The problem: Tally every line of the records below that includes "developers", and reply with the total alone.

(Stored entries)
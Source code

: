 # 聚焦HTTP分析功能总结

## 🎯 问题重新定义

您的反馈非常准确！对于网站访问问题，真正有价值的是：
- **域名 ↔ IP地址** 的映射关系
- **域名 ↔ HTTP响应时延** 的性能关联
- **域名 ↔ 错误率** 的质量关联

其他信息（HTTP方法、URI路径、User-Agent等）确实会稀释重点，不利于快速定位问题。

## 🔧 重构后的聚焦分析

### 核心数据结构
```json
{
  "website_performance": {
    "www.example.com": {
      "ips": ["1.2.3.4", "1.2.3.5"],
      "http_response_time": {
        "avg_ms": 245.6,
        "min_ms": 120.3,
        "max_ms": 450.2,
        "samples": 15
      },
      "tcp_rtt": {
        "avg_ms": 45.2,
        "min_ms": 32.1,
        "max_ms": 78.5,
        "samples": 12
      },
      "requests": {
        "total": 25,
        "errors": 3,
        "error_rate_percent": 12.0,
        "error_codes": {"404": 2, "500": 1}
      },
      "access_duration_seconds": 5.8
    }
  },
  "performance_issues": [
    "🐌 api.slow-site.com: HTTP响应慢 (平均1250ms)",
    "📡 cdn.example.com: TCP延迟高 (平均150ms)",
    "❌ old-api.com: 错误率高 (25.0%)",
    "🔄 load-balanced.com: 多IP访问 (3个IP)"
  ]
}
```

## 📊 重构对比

---

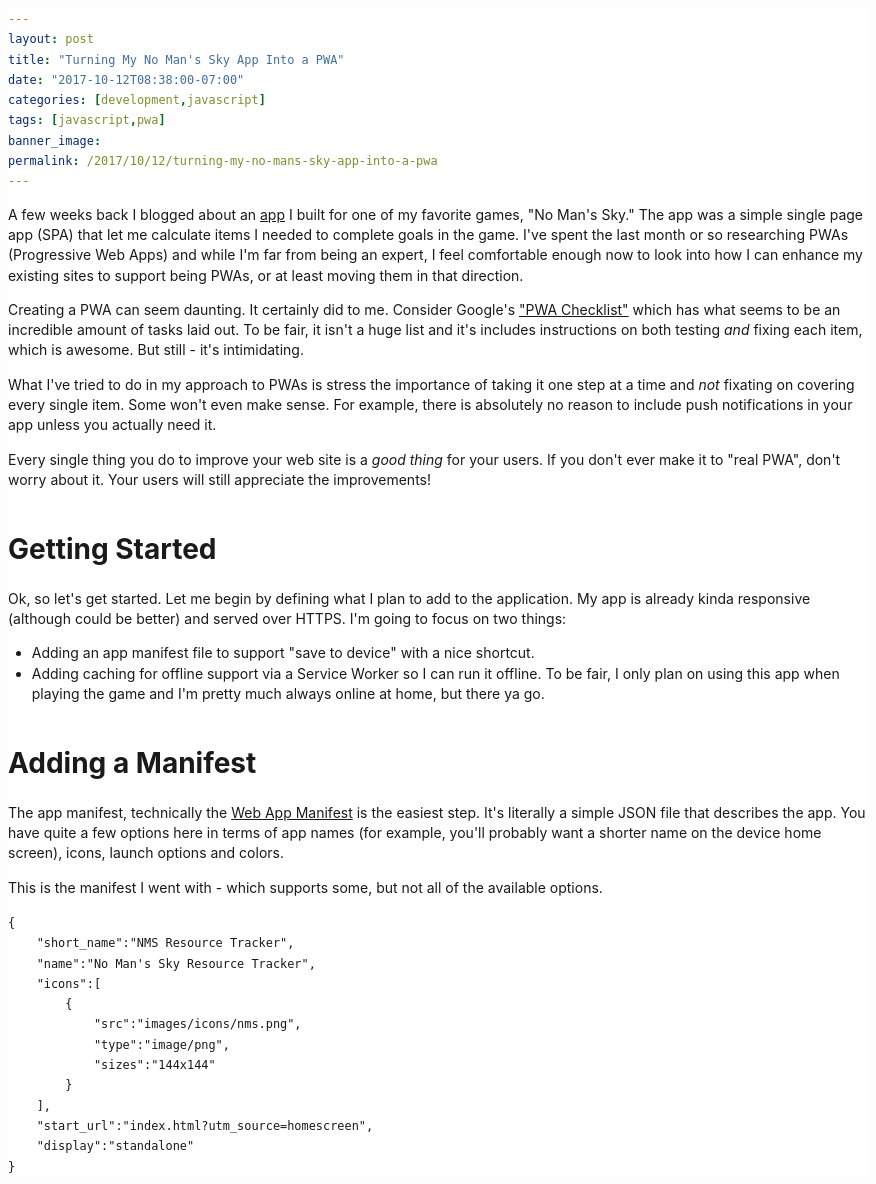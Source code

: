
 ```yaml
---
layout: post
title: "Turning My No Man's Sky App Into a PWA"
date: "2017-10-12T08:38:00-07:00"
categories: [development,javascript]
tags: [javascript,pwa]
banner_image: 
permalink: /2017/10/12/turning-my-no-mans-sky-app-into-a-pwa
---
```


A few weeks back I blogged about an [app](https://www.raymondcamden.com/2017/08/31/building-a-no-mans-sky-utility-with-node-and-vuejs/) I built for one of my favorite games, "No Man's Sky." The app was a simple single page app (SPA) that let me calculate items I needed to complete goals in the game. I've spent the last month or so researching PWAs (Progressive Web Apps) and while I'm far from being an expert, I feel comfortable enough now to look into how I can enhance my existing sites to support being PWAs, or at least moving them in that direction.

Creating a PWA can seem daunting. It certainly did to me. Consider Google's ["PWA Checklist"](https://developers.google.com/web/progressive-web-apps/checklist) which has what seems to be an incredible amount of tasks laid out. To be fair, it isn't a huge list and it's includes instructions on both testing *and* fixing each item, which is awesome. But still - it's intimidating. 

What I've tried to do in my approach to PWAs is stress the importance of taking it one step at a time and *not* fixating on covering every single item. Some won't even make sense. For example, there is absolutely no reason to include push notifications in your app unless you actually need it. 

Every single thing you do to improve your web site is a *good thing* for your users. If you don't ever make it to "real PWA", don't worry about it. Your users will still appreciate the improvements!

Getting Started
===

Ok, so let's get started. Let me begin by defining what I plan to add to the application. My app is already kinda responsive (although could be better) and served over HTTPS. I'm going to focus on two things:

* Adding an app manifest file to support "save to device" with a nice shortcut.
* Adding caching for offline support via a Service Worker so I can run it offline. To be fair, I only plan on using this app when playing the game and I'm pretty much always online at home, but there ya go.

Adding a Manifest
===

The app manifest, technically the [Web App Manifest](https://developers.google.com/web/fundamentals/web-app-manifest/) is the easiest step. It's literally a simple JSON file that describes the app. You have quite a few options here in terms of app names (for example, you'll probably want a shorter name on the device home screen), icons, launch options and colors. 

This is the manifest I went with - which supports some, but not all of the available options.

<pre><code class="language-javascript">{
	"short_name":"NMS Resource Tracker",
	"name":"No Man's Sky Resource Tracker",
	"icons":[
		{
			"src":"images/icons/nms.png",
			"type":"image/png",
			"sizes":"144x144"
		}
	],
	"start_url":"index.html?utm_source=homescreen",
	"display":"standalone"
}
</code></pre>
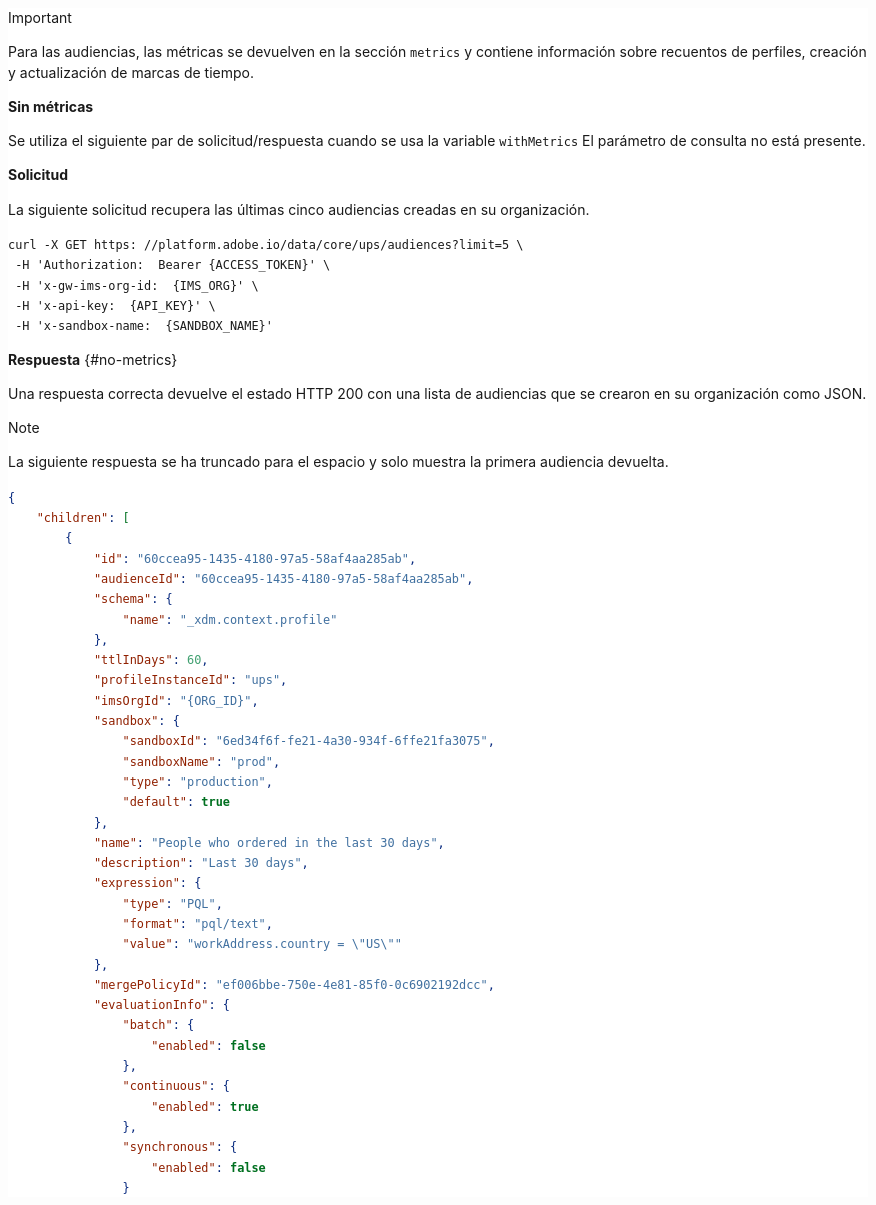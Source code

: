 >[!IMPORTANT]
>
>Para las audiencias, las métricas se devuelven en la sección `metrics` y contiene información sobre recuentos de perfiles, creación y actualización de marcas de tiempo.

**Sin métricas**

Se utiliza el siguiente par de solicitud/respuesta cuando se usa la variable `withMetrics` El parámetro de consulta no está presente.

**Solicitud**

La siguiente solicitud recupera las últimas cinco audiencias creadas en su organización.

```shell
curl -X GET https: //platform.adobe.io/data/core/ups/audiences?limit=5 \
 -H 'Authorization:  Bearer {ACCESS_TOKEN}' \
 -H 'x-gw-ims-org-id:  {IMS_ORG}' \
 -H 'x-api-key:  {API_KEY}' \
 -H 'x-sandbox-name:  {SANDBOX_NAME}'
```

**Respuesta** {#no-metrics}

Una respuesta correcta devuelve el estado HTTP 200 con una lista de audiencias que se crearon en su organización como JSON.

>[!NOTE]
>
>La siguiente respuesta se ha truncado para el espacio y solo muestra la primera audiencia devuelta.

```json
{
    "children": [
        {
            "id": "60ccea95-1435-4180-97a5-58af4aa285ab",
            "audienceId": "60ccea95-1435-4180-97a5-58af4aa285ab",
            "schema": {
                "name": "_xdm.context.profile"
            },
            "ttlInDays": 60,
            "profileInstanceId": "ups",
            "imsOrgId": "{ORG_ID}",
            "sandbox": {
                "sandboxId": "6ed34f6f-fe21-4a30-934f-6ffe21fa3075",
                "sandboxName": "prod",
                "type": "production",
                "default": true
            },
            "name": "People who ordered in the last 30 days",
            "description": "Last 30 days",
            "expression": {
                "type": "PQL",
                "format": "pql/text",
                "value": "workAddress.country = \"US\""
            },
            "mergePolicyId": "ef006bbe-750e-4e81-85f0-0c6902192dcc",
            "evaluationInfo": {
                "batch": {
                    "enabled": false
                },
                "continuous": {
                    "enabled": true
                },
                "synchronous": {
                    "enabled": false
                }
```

Solution to this problem: 2